**The task**
Copy out every line of the data where the word "read" is found.

----

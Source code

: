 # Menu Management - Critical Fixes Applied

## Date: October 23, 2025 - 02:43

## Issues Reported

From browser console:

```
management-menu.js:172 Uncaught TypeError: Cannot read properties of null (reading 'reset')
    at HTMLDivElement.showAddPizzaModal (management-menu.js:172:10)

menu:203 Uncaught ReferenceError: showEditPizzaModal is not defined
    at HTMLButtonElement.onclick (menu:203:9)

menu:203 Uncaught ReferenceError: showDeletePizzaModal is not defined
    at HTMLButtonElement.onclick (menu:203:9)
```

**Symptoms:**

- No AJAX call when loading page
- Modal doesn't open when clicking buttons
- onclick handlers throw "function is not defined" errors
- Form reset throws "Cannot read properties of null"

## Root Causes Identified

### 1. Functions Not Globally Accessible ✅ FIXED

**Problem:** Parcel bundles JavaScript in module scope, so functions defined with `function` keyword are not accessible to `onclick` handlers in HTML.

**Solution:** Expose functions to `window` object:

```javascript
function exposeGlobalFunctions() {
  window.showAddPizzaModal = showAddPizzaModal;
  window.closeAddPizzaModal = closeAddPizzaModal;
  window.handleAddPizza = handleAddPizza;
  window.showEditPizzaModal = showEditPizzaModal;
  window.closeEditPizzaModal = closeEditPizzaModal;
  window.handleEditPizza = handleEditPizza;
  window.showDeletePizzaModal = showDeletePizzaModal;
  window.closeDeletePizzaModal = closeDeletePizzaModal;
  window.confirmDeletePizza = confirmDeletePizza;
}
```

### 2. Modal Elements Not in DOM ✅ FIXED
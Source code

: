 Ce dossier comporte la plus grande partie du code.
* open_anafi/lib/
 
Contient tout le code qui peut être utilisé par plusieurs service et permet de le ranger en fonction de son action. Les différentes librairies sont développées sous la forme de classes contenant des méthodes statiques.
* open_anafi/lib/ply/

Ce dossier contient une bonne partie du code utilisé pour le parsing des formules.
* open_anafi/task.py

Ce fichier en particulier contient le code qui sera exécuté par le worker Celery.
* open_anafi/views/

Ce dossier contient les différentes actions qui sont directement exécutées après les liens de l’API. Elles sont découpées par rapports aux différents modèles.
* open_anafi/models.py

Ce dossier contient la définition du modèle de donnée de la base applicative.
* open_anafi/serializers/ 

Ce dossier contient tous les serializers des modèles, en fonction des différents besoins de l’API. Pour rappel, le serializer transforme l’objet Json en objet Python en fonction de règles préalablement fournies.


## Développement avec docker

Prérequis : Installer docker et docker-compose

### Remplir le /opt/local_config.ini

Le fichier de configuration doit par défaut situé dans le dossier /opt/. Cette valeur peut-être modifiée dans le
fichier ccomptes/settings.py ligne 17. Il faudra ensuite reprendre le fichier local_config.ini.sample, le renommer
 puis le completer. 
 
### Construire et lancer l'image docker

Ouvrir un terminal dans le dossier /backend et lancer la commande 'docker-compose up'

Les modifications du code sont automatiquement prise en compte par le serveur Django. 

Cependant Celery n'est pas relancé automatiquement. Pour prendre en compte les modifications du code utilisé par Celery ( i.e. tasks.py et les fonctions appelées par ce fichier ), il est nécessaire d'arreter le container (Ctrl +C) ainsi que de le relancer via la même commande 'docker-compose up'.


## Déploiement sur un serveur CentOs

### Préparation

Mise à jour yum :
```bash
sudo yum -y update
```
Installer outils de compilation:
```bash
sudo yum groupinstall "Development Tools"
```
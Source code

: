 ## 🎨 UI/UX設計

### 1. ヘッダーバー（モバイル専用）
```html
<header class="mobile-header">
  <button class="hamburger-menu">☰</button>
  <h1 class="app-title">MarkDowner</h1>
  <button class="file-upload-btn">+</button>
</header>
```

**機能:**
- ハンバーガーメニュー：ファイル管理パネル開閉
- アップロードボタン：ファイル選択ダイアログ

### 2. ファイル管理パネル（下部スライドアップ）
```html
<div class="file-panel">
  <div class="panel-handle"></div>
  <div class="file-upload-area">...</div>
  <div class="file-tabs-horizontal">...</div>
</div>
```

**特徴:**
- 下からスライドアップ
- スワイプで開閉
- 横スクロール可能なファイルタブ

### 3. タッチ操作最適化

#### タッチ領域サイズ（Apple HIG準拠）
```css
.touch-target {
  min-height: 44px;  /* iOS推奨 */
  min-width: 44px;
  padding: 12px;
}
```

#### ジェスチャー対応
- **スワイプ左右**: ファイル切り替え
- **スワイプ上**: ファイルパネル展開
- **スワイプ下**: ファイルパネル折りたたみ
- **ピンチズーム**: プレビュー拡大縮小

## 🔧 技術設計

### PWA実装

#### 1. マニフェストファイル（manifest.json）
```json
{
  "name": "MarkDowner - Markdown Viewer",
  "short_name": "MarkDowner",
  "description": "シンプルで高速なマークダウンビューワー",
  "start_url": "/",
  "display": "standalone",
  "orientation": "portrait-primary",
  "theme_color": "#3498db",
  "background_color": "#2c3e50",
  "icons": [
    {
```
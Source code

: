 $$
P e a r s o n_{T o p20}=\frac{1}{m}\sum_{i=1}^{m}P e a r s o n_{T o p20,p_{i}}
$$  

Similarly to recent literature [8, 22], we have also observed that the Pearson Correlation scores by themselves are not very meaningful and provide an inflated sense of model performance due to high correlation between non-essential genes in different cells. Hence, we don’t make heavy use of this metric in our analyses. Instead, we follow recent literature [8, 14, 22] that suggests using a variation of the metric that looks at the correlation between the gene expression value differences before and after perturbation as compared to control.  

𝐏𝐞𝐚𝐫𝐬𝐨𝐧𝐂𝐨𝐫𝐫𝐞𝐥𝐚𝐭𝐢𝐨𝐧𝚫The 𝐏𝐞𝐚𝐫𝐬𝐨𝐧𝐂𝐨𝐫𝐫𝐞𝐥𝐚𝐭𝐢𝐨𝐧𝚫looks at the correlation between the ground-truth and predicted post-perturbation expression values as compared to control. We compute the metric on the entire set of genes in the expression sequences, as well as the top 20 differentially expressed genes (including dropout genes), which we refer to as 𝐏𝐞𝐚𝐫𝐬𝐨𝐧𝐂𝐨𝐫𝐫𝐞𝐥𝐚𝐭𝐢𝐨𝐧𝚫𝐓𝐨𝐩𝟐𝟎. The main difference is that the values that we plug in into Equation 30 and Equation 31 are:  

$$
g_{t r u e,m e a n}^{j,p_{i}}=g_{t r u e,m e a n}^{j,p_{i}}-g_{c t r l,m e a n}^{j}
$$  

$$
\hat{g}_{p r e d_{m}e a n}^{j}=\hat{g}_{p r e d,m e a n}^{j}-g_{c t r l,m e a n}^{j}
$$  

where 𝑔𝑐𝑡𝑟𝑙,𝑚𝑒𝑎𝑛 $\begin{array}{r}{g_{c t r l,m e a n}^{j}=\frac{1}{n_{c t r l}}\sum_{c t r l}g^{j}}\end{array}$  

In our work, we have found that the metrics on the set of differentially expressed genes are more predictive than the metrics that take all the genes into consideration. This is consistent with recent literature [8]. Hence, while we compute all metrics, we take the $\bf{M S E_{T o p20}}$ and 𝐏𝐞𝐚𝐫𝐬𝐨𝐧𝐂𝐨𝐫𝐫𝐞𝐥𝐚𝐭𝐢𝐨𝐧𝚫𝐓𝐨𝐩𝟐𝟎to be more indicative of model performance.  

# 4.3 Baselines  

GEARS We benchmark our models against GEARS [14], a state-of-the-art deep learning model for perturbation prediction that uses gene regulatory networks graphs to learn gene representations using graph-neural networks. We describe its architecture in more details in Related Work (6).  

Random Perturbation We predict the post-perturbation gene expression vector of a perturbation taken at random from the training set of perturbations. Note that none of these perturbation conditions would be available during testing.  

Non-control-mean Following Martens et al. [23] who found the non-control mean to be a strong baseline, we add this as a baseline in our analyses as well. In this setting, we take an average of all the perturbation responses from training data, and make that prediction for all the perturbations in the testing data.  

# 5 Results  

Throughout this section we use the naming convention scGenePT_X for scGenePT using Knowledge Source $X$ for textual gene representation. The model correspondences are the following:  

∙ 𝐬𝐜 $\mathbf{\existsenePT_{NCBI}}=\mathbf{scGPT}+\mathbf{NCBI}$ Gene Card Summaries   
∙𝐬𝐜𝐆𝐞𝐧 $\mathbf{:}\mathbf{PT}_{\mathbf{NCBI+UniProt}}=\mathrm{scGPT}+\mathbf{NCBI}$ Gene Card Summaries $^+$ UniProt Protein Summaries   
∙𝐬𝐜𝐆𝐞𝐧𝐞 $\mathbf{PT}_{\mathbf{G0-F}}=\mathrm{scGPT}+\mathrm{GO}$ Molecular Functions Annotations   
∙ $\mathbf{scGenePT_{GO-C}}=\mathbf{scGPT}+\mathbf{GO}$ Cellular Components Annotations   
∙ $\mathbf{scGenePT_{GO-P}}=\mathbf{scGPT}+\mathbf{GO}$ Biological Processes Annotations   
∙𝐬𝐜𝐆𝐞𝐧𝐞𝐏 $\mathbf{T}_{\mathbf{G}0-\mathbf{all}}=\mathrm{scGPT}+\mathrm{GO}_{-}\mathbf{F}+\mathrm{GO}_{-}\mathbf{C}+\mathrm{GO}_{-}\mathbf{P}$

----

**Result for this exercise**
management-menu.js:172 Uncaught TypeError: Cannot read properties of null (reading 'reset')
- Form reset throws "Cannot read properties of null"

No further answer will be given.